Definition: The median of a random variable $X$ is any real value $m$ s.t. $P(X \geq m)\geq\frac{1}{2}$ and $P(X \leq m)\geq \frac{1}{2}$.
This is a strong statement.
How do we prove this?
I always thought this statement is too strong and only believed that a median was a real value $m$ s.t. either $P(X \leq m) =1/2$ and $P(X>m)=\frac{1}{2}$ or it could be true that $P(X \geq m) =1/2$ and $P(X \leq m)=\frac{1}{2}$.
How do we prove the "$\geq \frac{1}{2}$"? part of the definition, which is stronger than just being equal to one-half?
First and foremost, the direct answer to your question is that definitions are not proven, they are stated (as has been commented by two other people), so there is nothing to prove here about the definition of median.

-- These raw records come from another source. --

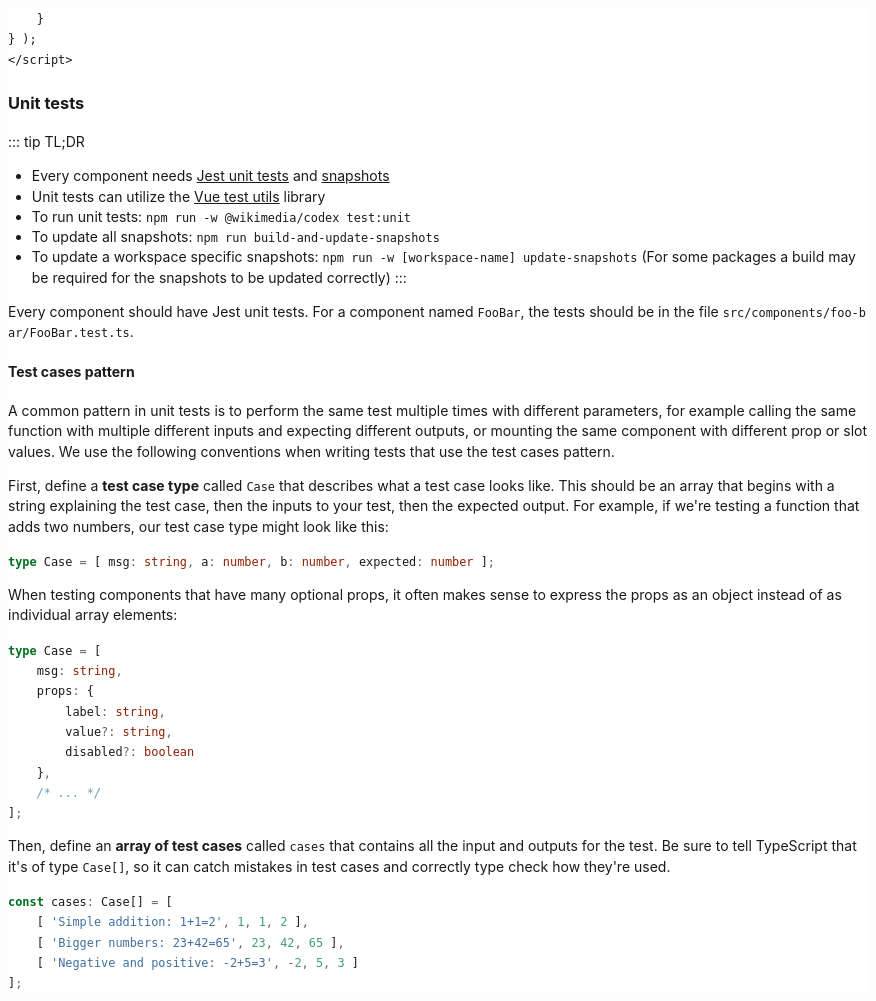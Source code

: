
 ```vue
	}
} );
</script>
```

### Unit tests

::: tip TL;DR
- Every component needs [Jest unit tests](#test-cases-pattern) and [snapshots](#snapshot-tests)
- Unit tests can utilize the [Vue test utils](#vue-test-utils) library
- To run unit tests: `npm run -w @wikimedia/codex test:unit`
- To update all snapshots: `npm run build-and-update-snapshots`
- To update a workspace specific snapshots: `npm run -w [workspace-name] update-snapshots` (For some packages a build may be required for the snapshots to be updated correctly)
:::

Every component should have Jest unit tests. For a component named `FooBar`, the tests should be
in the file `src/components/foo-bar/FooBar.test.ts`.

#### Test cases pattern
A common pattern in unit tests is to perform the same test multiple times with different parameters,
for example calling the same function with multiple different inputs and expecting different
outputs, or mounting the same component with different prop or slot values. We use the following
conventions when writing tests that use the test cases pattern.

First, define a **test case type** called `Case` that describes what a test case looks like. This
should be an array that begins with a string explaining the test case, then the inputs to your test,
then the expected output. For example, if we're testing a function that adds two numbers, our test
case type might look like this:
```typescript
type Case = [ msg: string, a: number, b: number, expected: number ];
```
When testing components that have many optional props, it often makes sense to express the props
as an object instead of as individual array elements:
```typescript
type Case = [
	msg: string,
	props: {
		label: string,
		value?: string,
		disabled?: boolean
	},
	/* ... */
];
```

Then, define an **array of test cases** called `cases` that contains all the input and outputs
for the test. Be sure to tell TypeScript that it's of type `Case[]`, so it can catch mistakes in
test cases and correctly type check how they're used.
```typescript
const cases: Case[] = [
	[ 'Simple addition: 1+1=2', 1, 1, 2 ],
	[ 'Bigger numbers: 23+42=65', 23, 42, 65 ],
	[ 'Negative and positive: -2+5=3', -2, 5, 3 ]
];
```


[epic-template]: https://phabricator.wikimedia.org/maniphest/task/edit/form/1/?title=%5BEPIC%5D%20Add%20%5BComponentName%5D%20component%20to%20Codex&description=%23%23%20Background%0D%0A%0D%0ANOTE%3A%20%2F%2FWhen%20creating%20a%20component%20task%2C%20please%20try%20to%20fill%20out%20the%20entire%20Background%20section.%20The%20rest%20of%20the%20task%20description%20can%20be%20populated%20later.%2F%2F%0D%0A%0D%0A-%20**Description%3A**%20%2F%2Fadd%20a%20brief%20description%20of%20this%20component%2F%2F%0D%0A-%20**History%3A**%20%2F%2Fdescribe%20or%20link%20to%20prior%20discussions%20related%20to%20this%20component%2F%2F%0D%0A-%20**Known%20use%20case(s)%3A**%20%2F%2Fdescribe%20known%20use%20cases%20for%20this%20component%2C%20including%20the%20project%2C%20team%2C%20and%20timeline%2F%2F%0D%0A-%20**Considerations%3A**%20%2F%2Flist%20any%20known%20challenges%20or%20blockers%2C%20or%20any%20other%20important%20information%2F%2F%0D%0A%0D%0A%23%23%23%20User%20stories%0D%0A%0D%0A-%20%2F%2Fadd%20at%20least%20one%20user%20story%2F%2F%0D%0A%0D%0A%23%23%23%20Previous%20implementations%0D%0A%0D%0AThese%20artifacts%20are%20listed%20for%20historical%20context.%20The%20figma%20spec%2C%20linked%20below%2C%20is%20the%20source%20of%20truth%20for%20the%20new%20component.%0D%0A%0D%0A-%20**Design%20style%20guide%3A**%20%2F%2Fadd%20%5B%5B%20https%3A%2F%2Fdesign.wikimedia.org%2Fstyle-guide%2Findex.html%20%7C%20Design%20Style%20Guide%20%5D%5D%20link%2C%20if%20applicable%2F%2F%0D%0A-%20**OOUI%3A**%20%2F%2Fadd%20the%20relevant%20OOUI%20widget%20name%20here%2C%20if%20applicable.%20See%20%5B%5B%20https%3A%2F%2Fdoc.wikimedia.org%2Foojs-ui%2Fmaster%2Fdemos%2F%3Fpage%3Dwidgets%26theme%3Dwikimediaui%26direction%3Dltr%26platform%3Ddesktop%20%7C%20OOUI%20demos%20%5D%5D.%2F%2F%0D%0A-%20**Vue%3A**%20%2F%2Fadd%20any%20existing%20Vue%20implementations%2C%20if%20applicable.%20See%20%5B%5B%20https%3A%2F%2Fphabricator.wikimedia.org%2FT272885%20%7C%20Vue%20component%20inventory%20%5D%5D.%2F%2F%0D%0A%0D%0A---%0D%0A%0D%0A%23%23%20Codex%20implementation%0D%0A%0D%0A%23%23%23%20Component%20task%20owners%0D%0A%0D%0A-%20Designer%3A%20%2F%2Fadd%20the%20main%20designer%27s%20name%2F%2F%0D%0A-%20Developer%3A%20%2F%2Fadd%20the%20main%20developer%27s%20name%2F%2F%0D%0A%0D%0A%23%23%23%20Design%20spec%0D%0A%0D%0A%2F%2F%20Once%20a%20component%20spec%20sheet%20has%20been%20created%20in%20Figma%2C%20remove%20the%20note%20stating%20that%20the%20spec%20is%20missing%20and%20link%20to%20the%20spec%20below.%20%2F%2F%0D%0A%0D%0AA%20component%20spec%20sheet%20has%20not%20been%20created%20yet.%0D%0A%0D%0A%7C%20Component%20spec%20sheet%20%7C%0D%0A%0D%0A---%0D%0A%0D%0A%23%23%20Stage%201%3A%20Minimum%20viable%20product%20(MVP)%0D%0A%0D%0AMVP%20includes%20basic%20layout%2C%20default%20states%2C%20and%20most%20important%20functionality.%0D%0A%0D%0A%23%23%23%20Acceptance%20criteria%0D%0A%0D%0A-%20%5B%5D%20Determine%20what%20MVP%20includes%20for%20this%20component%20and%20document%20this%20in%20a%20subtask.%20Assign%20task%20to%20designer.%0D%0A-%20%5B%5D%20Design%20MVP.%20Once%20complete%2C%20assign%20task%20to%20developer.%0D%0A-%20%5B%5D%20Implement%20MVP%0D%0A%0D%0A---%0D%0A%0D%0A%23%23%20Stage%202%3A%20Additional%20states%2C%20features%2C%20and%20variants%0D%0A%0D%0AThis%20might%20include%20a%20disabled%20state%2C%20framed%2Fframeless%20designs%2C%20transitions%2C%20supporting%20different%20use%20cases%2C%20etc.%2C%20which%20will%20be%20captured%20in%20separate%20subtasks.%0D%0A%0D%0A%23%23%23%20Acceptance%20criteria%0D%0A%0D%0A-%20%5B%5D%20Document%20design%20and%20implementation%20of%20additional%20states%20and%20features%20in%20individual%20subtasks%0D%0A-%20%5B%5D%20Complete%20each%20additional%20state%2Ffeature%20subtask%0D%0A%0D%0A---%0D%0A%0D%0A%23%23%20Stage%203%3A%20Refinement%0D%0A%0D%0AThis%20stage%20includes%20any%20final%20touches%20or%20bug%20fixes%20needed%20before%20the%20component%20can%20be%20deemed%20complete%2C%20which%20will%20be%20captured%20in%20separate%20subtasks.%0D%0A%0D%0A%23%23%23%20Acceptance%20criteria%0D%0A%0D%0A-%20%5B%5D%20Finalize%20docs%3A%20open%20and%20complete%20a%20subtask%20for%20any%20additional%20demos%20that%20need%20to%20be%20added%20or%20documentation%20that%20needs%20work%0D%0A-%20%5B%5D%20Meet%20accessibility%20standards%3A%20open%20and%20complete%20a%20subtask%20for%20any%20necessary%20accessibility%20improvements%0D%0A-%20%5B%5D%20Meet%20internationalization%20standards%3A%20open%20and%20complete%20a%20subtask%20to%20fix%20any%20i18n%20bugs%0D%0A-%20%5B%5D%20Complete%20testing%3A%20open%20and%20complete%20a%20subtask%20for%20any%20additional%20unit%20or%20functional%20tests%20that%20are%20needed&projects=design-systems-team%2C%20codex%2C%20epic&priority=triage
[mvp-template]: https://phabricator.wikimedia.org/maniphest/task/edit/form/1/?title=Design%20and%20build%20initial%20%5BComponentName%5D%20component%20(MVP)&description=**This%20task%20defines%20the%20minimum%20viable%20product%20(MVP)%20of%20the%20%5BComponentName%5D%20component.**%0D%0A%0D%0A---%0D%0A%0D%0A%23%23%20Scope%0D%0A%0D%0A%2F%2FOptional%3A%20include%20a%20brief%20description%20of%20the%20MVP%2F%2F%0D%0A%0D%0A%0D%0A%23%23%23%20Design%20spec%0D%0A%0D%0A%2F%2FLink%20to%20the%20component%20spec%20sheet%20once%20it%20has%20been%20created.%2F%2F%0D%0A%0D%0A%7C%20Component%20spec%20sheet%20%7C%0D%0A%0D%0A%23%23%23%20Anatomy%0D%0A%0D%0AThe%20initial%20component%20will%20include%3A%0D%0A%0D%0A-%20%2F%2FAdd%20a%20list%20describing%20the%20anatomy%20of%20the%20MVP%20version%2C%20optionally%20include%20screenshots%20of%20designs%20or%20use%20cases%2F%2F%0D%0A%0D%0A%23%23%23%20Style%0D%0A%0D%0AThe%20initial%20component%20will%20present%20the%20following%20visual%20features%3A%0D%0A%0D%0A-%20%2F%2FAdd%20a%20list%20describing%20the%20styles%20included%20in%20the%20MVP%20version%2C%20optionally%20include%20screenshots%20of%20designs%20or%20use%20cases%2F%2F%0D%0A%0D%0A%23%23%23%20Interaction%0D%0A%0D%0AThe%20initial%20component%20will%20follow%20these%20interaction%20specifications%3A%0D%0A%0D%0A-%20%2F%2FAdd%20a%20list%20describing%20the%20interactive%20features%20and%20states%20covered%20by%20the%20MVP%20version%2C%20optionally%20include%20screenshots%20of%20designs%20or%20use%20cases%2F%2F%0D%0A%0D%0A%23%23%23%20Documentation%0D%0A%0D%0A-%20Structure%3A%20%2F%2FDescribe%20where%20the%20component%20will%20live%20in%20the%20sidebar%20hierarchy%2C%20e.g.%20a%20new%20sidebar%20item%20or%20within%20a%20group.%2F%2F%0D%0A-%20Content%3A%20%2F%2FDescribe%20the%20content%20of%20the%20demo%20page.%20Aim%20to%20use%20a%20configurable%20demo%20for%20as%20many%20features%20as%20possible%2C%20then%20add%20standalone%20demos%20where%20needed.%2F%2F%0D%0A%0D%0A%23%23%20Considerations%0D%0A%0D%0A-%20%2F%2FOptionally%20include%20any%20other%20information%20important%20to%20clarifying%20MVP%20scope%2C%20what%27s%20out%20of%20scope%2C%20other%20related%20tasks%20that%20should%20be%20created%2C%20etc.%2F%2F%0D%0A%0D%0A---%0D%0A%0D%0A%23%23%20Acceptance%20criteria%0D%0A%0D%0AThis%20task%20will%20pass%20from%20the%20designer%20to%20the%20developer%20once%20the%20Figma%20spec%20is%20created.%0D%0A%0D%0A%5B%5D%20A%20Figma%20spec%20sheet%20is%20created%20for%20the%20component%20that%20includes%20the%20scope%20defined%20here.%20A%20link%20to%20the%20Figma%20spec%20sheet%27s%20MVP%20version%20has%20been%20added%20to%20this%20task%27s%20description.%0D%0A%5B%5D%20The%20initial%20component%20is%20implemented%20in%20Codex.&projects=design-systems-team%2C%20codex&priority=triage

Now, what you are really asking is why do we use this as the definition for median. While I do not personally know, I can prove that both of the definitions you provided are not equivalent characterizations of the median.
Let $X$ be a random variable that takes one of the values in $\{1,2,3\}$, each with equal probability. Then, by definition of a median, we can see that $2$ is the median of $X$, because $\mathbb{P}(X \ge 2) = 2/3 \ge 1/2$, and $\mathbb{P}(X \le 2) = 2/3 \ge 1/2$. So we know that $2$ is a median of $X$ by definition.
Now, in order for any alternate characterization for the median to be true, we must be able to show that $2$ is a median of $X$ in all cases at the very least. Any characterizations for the median that do not result in a median of $X$ being $2$ are definitely wrong, and any which do are only potentially correct.
Let's assume that $m$ is a median of $X$ when $\mathbb{P}(X \le m) = 1/2$ and $\mathbb{P}(X > m) = 1/2$. Since we know that $2$ is a median of $X$, then both of the equations must hold for $m = 2$. However, we can see that $\mathbb{P}(X \le m) = 2/3 \ne 1/2$, so this characterization for the median would imply that $2$ is not a median of $X$, but this contradicts the proven fact that it is, so this characterization can not be valid.
The same goes with the other characterization you provided.
Edit: Changed wording to say "a median" instead of "the median", since technically, there may be several medians in the case that the median is not a value that $X$ can take, though the argument still holds.